*Problem statement*:
Where in the data below does the word "función" appear? Copy every line that has it.

═════ Source data

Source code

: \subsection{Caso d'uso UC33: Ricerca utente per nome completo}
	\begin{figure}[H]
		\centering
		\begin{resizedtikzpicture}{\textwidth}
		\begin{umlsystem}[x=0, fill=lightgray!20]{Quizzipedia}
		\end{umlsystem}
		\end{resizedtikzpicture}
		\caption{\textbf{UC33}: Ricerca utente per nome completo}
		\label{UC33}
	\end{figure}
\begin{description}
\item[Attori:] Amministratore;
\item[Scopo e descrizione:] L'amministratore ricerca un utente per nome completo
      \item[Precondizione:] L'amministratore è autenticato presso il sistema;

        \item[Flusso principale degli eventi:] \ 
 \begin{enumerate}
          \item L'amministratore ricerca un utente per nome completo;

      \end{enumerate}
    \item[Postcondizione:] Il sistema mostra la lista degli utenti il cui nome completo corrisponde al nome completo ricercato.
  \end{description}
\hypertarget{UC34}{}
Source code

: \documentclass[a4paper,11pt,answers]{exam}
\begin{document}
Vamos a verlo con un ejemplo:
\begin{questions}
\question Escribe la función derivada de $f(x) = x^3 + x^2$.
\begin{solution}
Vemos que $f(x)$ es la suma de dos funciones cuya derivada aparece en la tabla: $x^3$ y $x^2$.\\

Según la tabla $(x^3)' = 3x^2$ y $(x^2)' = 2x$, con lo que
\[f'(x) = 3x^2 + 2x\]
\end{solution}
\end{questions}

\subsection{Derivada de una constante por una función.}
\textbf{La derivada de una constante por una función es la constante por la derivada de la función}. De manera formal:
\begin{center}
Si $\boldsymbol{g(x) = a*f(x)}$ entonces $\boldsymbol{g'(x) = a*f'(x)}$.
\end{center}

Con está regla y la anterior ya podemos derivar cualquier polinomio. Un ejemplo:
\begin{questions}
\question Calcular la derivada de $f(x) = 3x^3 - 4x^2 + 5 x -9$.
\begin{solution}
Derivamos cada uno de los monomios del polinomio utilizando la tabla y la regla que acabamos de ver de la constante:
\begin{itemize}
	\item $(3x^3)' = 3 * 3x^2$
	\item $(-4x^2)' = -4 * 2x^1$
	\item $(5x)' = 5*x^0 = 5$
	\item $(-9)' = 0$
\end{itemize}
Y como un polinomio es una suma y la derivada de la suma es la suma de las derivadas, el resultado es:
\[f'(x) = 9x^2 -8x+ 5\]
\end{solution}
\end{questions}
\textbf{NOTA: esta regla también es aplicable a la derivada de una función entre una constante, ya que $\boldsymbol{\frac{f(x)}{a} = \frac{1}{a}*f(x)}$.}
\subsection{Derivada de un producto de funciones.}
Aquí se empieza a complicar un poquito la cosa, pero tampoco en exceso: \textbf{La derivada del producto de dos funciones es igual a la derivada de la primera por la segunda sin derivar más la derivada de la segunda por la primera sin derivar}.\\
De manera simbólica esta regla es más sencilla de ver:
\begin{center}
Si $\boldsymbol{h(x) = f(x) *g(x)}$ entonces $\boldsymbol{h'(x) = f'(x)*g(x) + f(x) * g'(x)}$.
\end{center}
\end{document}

══════════

*Output of the exercise*:
\question Escribe la función derivada de $f(x) = x^3 + x^2$.
\subsection{Derivada de una constante por una función.}
\textbf{La derivada de una constante por una función es la constante por la derivada de la función}. De manera formal:
\textbf{NOTA: esta regla también es aplicable a la derivada de una función entre una constante, ya que $\boldsymbol{\frac{f(x)}{a} = \frac{1}{a}*f(x)}$.}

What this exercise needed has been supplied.